Psychological and psychosocial studies have for a long time taught us that parenting without a reasonable basis can definitely result in confusion in the developmental process of any child (Commons and Miller, 2007). This is why many attempts have been made to improve parenting styles. Indeed, effective parenthood is a crucial job in the life of any person who decides to have kids. Many studies undertaken on the factors affecting child demeanors have discovered that parents are responsible for their children’s behavior, be it good or bad.

Although other factors such as peer influence and other experiences while growing up have been shown to affect the children’s behavior, parental involvement has been numerously cited owing to the level of influence parents have over their children as compared to other factors. Hence, parents are the ones who should be blamed for their children’s behavior.

Parents have moral and legal responsibilities towards their child. If they set a bad example to their children, they will definitely follow in their steps. In other words, they are the primary teachers and discipliners of their children. Many parents fail not because they are inadequate or lack love for their children but because they procrastinate and they give warnings that they do not follow through.

Parents should recognize that bringing up well-behaved children requires a thorough comprehension of how their behavior is connected with their child’s behavior. Consequently, they should impart moral values such as respect and discipline to the children. All parents have a responsibility when it comes to raising their children, for no one will do it for them.

A study undertaken by the NASUWT teachers’ union concluded that lack of parental support is a major crisis behind pupils’ lack of discipline. More than two in three teachers identified lack of support from parents as the most fundamental factor that influences pupils’ behavior.

The teachers cited a lack of adequate support from the parents to help them maintain high standards in pupils’ behaviour. Thus they feel let down by the lack of parents’ support in shaping the pupils’ behavior. In fact, some parents even fail to send their children to school with the right material for their learning, for example, books and pens. Instead, they allow them to go to school with mobile phones, iPods, and MP3 players.

Mobile phones and other electronic gadgets will always cause disruptions in classrooms, and this makes the pupils not concentrate, leading to lower grades. Lack of concentration in the classroom also prevents the children from taking in valuable lessons that could influence their behavior (Vogler, Masters, and Merrill, 1970). Although some parents cited lack of funds as a source of their waning influence over their child’s behavior, studies have shown otherwise.

Low-income families can still influence their children’s behavior by a great margin. Besides, some parents use this excuse as a scapegoat for escaping their parental roles. Some parents pay less attention to their children’s academic activities and hence may not even know whether children are attending classes or not.

The relationship between a parent and his/her child is a determinant of how well the child will adjust to life outside of the home, their performance in school, as well as what kind of relationships they will form with people outside the family setup. Most parents have failed to establish close relations with their children. They do not spend adequate time with their children, are always busy with work commitments, and some are very hostile to their children.

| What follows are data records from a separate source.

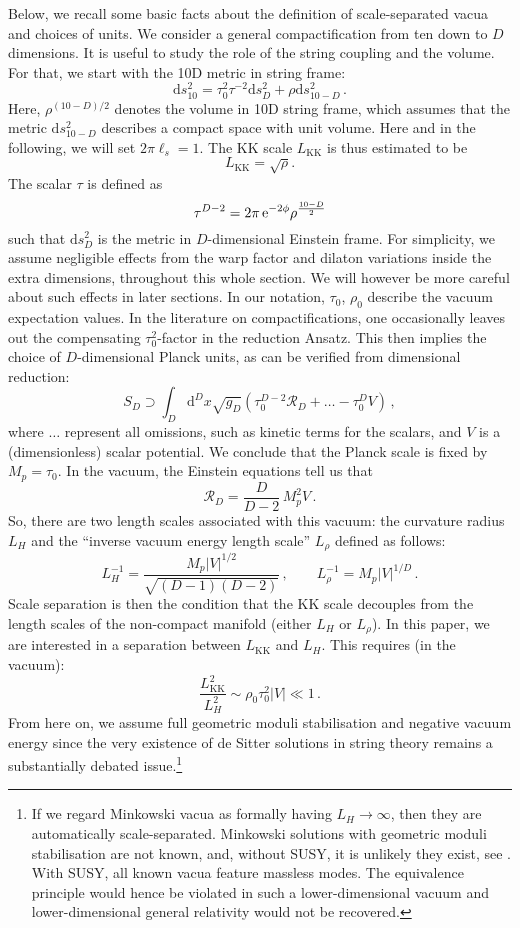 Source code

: \documentclass[11pt]{article}
\newcommand{\be}{\begin{equation}}
\newcommand{\ee}{\end{equation}}
\def\be{\begin{equation}}
\def\ee{\end{equation}}
\def\t{\tau}
\def\r{\rho}
\renewcommand{\[}{\left[}
\renewcommand{\]}{\right]}
\renewcommand{\(}{\left(}
\renewcommand{\)}{\right)}
\renewcommand{\d}{\textrm{d}}
\newcommand{\<}{\langle}
\renewcommand{\>}{\rangle}
\begin{document}
Below, we recall some basic facts about the definition of scale-separated vacua and choices of units. We consider a general compactification from ten down to $D$ dimensions. It is useful to study the role of the string coupling and the volume. For that, we start with the 10D metric in string frame:
\be\label{planck}
\d s^2_{10} = \t_0^2 \t^{-2} \d s_D^2 + \r \d s^2_{10-D} \, .  
\ee
Here, $\rho^{(10-D)/2}$ denotes the volume in 10D string frame, which assumes that the metric $\d s^2_{10-D}$ describes a compact space with unit volume. Here and in the following, we will set $2\pi\ell_s=1$. The KK scale $L_\text{KK}$ is thus estimated to be
\be
L_\text{KK} = \sqrt{\rho}. \label{defkk}
\ee
The scalar $\t$ is defined as 
\be
\label{dilatontr}
\t^{D-2} = 2\pi\,{\rm e}^{-2 \phi} \r^{\frac{10-D}{2}}
\ee
such that $\d s^2_{D}$ is the metric in $D$-dimensional Einstein frame. For simplicity, we assume negligible effects from the warp factor and dilaton variations inside the extra dimensions, throughout this whole section. We will however be more careful about such effects in later sections. In our notation, $\tau_0$, $\rho_0$ describe the vacuum expectation values. In the literature on compactifications, one occasionally leaves out the compensating $\t_0^{2}$-factor in the reduction Ansatz. This then implies the choice of $D$-dimensional Planck units, as  can be verified from dimensional reduction: \be
S_D \supset \int_D\d^D x\sqrt{g_D}\left(\t_0^{D-2}\mathcal{R}_D + \ldots - \t_0^{D}V\right)\,,
\ee
where $\ldots$ represent all omissions, such as kinetic terms for the scalars, and $V$ is a (dimensionless) scalar potential. We conclude that the Planck scale is fixed by $M_p = \t_0$. In the vacuum, the Einstein equations tell us that
\be
\mathcal{R}_D = \frac{D}{D-2}\, M_p^2 V\,.
\ee
So, there are two length scales associated with this vacuum: the curvature radius $L_{H}$ and the ``inverse vacuum energy length scale'' $L_{\rho}$ defined as follows: \be
L_{H}^{-1} = \frac{M_p |V|^{1/2}}{\sqrt{(D-1)(D-2)}}\,,\qquad L_{\rho}^{-1}= M_p |V|^{1/D} \,.
\ee
Scale separation is then the condition that the KK scale decouples from the length scales of the non-compact manifold (either $L_{H}$ or $L_{\rho}$). In this paper, we are interested in a separation between $L_\text{KK}$ and $L_{H}$. This requires (in the vacuum):
\be \label{scalesep}
\frac{L_\text{KK}^2}{L_{H}^2} \sim \rho_0\tau_0^2 |V|\ll 1\,.
\ee
From here on, we assume full geometric moduli stabilisation and negative vacuum energy since the very existence of de Sitter solutions in string theory remains a substantially debated issue.\footnote{If we regard Minkowski vacua as formally having $L_H \rightarrow \infty$, then they are automatically scale-separated. Minkowski solutions with geometric moduli stabilisation are not known, and, without SUSY, it is unlikely they exist, see \cite{Palti:2020qlc}. With SUSY, all known vacua feature massless modes. The equivalence principle would hence be violated in such a lower-dimensional vacuum and lower-dimensional general relativity would not be recovered.}
\end{document}
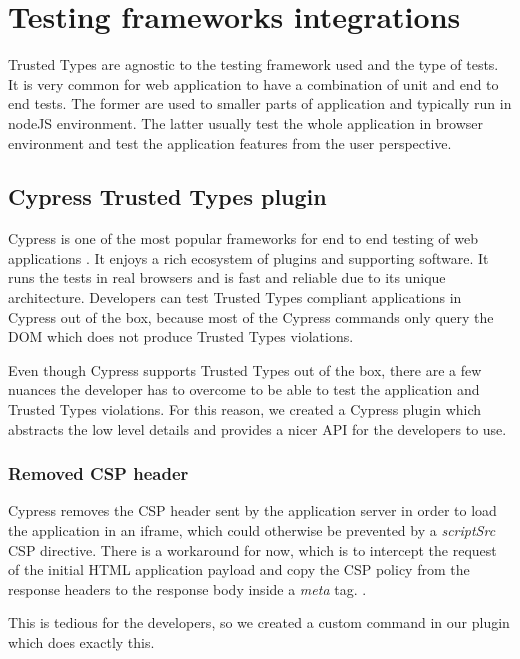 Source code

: \chapter{Testing frameworks integrations}


Trusted Types are agnostic to the testing framework used and the type of tests. It is very common
for web application to have a combination of unit and end to end tests. The former are used to
smaller parts of application and typically run in nodeJS environment. The latter usually test the
whole application in browser environment and test the application features from the user
perspective.

\section{Cypress Trusted Types plugin}
\label{cypress_testing_plugin}

Cypress is one of the most popular frameworks for end to end testing of web applications
\cite{js_state:testing}. It enjoys a rich ecosystem of plugins and supporting software. It runs the
tests in real browsers and is fast and reliable due to its unique architecture. Developers can test
Trusted Types compliant applications in Cypress out of the box, because most of the Cypress commands
only query the DOM which does not produce Trusted Types violations.

Even though Cypress supports Trusted Types out of the box, there are a few
nuances the developer has to overcome to be able to test the application and Trusted Types
violations. For this reason, we created a Cypress plugin which abstracts the low level details
and provides a nicer API for the developers to use.

\subsection{Removed CSP header}

Cypress removes the CSP header sent by the application server in order to load the application in an
iframe, which could otherwise be prevented by a \textit{scriptSrc} CSP directive. There is a
workaround for now, which is to intercept the request of the initial HTML application payload and
copy the CSP policy from the response headers to the response body inside a \textit{meta} tag.
\cite{cypress:csp_removal_issue}.

This is tedious for the developers, so we created a custom command in our plugin which does
exactly this.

The relationship between parent and child significantly helps in a child’s emotional and mental development. As parental affection and influence decrease and the amount of time children spend in non-parental care increases, an increased likelihood of behavioral problems both at home and at school is observed. Parents are critical in every aspect of a child’s development (Cavell and Strand, 2002).

They can and should provide healthy, stable environments for their children besides providing a loving and nurturing relationship with them. All of these aspects are likely to promote the behavioral development of a child.

Parents are expected to spend time with their children and are expected to teach their children the behaviors that are embraced or shunned by society. They should be committed to building a strong relationship with their children and must actively contribute to building their children’s self-esteem and self-confidence.

Some parents even lack the confidence to face their own children and hence are not able to counsel their children on good behavior. When parents have a good relationship with their children, they are able to enforce positive values and acceptable standards of good behaviour and ensure that their children embrace these values in their day-to-day lives. Consequently, parents should create time for their children in order to establish a close relationship that can have a long influence on the child’s behavior.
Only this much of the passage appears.